Apply analytics on geospatial data by using workflows with data blocks and processing blocks.

Step 1. Create and populate a workflow

A workflow is a sequence of data blocks and processing blocks. It defines an order for operations.

A workflow starts with a data block and is usually followed by one or more processing blocks.

A workflow graph

  1. Create a workflow and populate it with blocks, for example:
    project = up42.initialize_project()
    
    workflow = project.create_workflow(name="My workflow with Processing from Storage")
    workflow.add_workflow_tasks([
      "Processing from Storage"
    ])
    
  2. If needed, search for compatible blocks:
    workflow.get_compatible_blocks()
    
    The search outputs a dataframe with blocks that can be added to your workflow, for example:
    workflow.add_workflow_tasks([
      "Sharpening Filter"
    ])
    

Step 2. Retrieve an input schema

Retrieve input parameters of the first block in a workflow:

workflow.get_parameters_info()
For example, Processing from Storage requires asset_ids as input parameters:
{
  "up42-processing-from-storage:1": {
    "asset_ids": {
      "type": "array",
      "default": "None",
      "required": true
    }
  }
}

Step 3. Configure an AOI

If you use storage data as a data source, skip this step.

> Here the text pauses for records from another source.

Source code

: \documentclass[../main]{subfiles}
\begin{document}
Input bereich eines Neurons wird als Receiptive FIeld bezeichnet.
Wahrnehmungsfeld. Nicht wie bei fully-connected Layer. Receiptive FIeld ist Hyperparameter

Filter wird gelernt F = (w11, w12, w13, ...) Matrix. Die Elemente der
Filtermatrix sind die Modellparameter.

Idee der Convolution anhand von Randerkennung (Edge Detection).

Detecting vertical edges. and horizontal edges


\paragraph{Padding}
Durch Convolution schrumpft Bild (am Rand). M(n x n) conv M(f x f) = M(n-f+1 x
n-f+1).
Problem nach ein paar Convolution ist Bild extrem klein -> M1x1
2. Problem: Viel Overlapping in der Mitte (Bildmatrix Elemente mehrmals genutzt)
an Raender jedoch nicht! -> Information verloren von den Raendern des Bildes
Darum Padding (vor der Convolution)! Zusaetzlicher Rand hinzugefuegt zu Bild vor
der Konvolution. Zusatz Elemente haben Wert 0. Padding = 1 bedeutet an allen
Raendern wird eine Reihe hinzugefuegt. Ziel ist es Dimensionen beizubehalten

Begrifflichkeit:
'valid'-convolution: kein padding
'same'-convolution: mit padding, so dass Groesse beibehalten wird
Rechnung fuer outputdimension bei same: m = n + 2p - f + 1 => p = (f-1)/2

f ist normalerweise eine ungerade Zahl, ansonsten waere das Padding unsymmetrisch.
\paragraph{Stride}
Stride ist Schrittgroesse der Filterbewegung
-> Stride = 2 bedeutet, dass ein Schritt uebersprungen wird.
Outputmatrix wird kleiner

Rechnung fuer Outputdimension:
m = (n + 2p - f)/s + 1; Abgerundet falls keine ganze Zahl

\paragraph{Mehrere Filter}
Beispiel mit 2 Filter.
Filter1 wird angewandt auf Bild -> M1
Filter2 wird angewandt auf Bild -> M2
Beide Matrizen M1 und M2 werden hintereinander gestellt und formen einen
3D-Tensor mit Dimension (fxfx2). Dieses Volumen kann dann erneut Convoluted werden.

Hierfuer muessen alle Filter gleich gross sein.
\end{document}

# geometry = up42.read_vector_file("data/aoi_washington.geojson")
# geometry = up42.get_example_aoi()
geometry = {
    "type": "Polygon",
    "coordinates": (
      (
          (13.375966, 52.515068),
          (13.375966, 52.516639),
          (13.378314, 52.516639),
          (13.378314, 52.515068),
          (13.375966, 52.515068),
        ),
    ),
}

Step 4. Adjust JSON parameters

Define how data retrieval and analysis will be performed during a job run, for example:

input_parameters = workflow.construct_parameters(
    geometry=geometry,
    geometry_operation="bbox",
    start_date="2020-01-01",
    end_date="2022-12-31",
    limit=1,
)
input_parameters["esa-s2-l2a-gtiff-visual:1"].update({"max_cloud_cover": 5})

Step 5. Make a test query

A test query doesn't consume credits. It searches for available data based on your parameters and provides JSON metadata and low resolution quicklooks of available images.

workflow.test_job(input_parameters, track_status=True)

Step 6. Get a cost estimate

Get a cost estimation before running a live job:

workflow.estimate_job(input_parameters)

Step 7. Run a job

job = workflow.run_job(input_parameters, track_status=True)

Step 8. Get results

You can download and visualize the results:

job.download_results()
job.plot_results()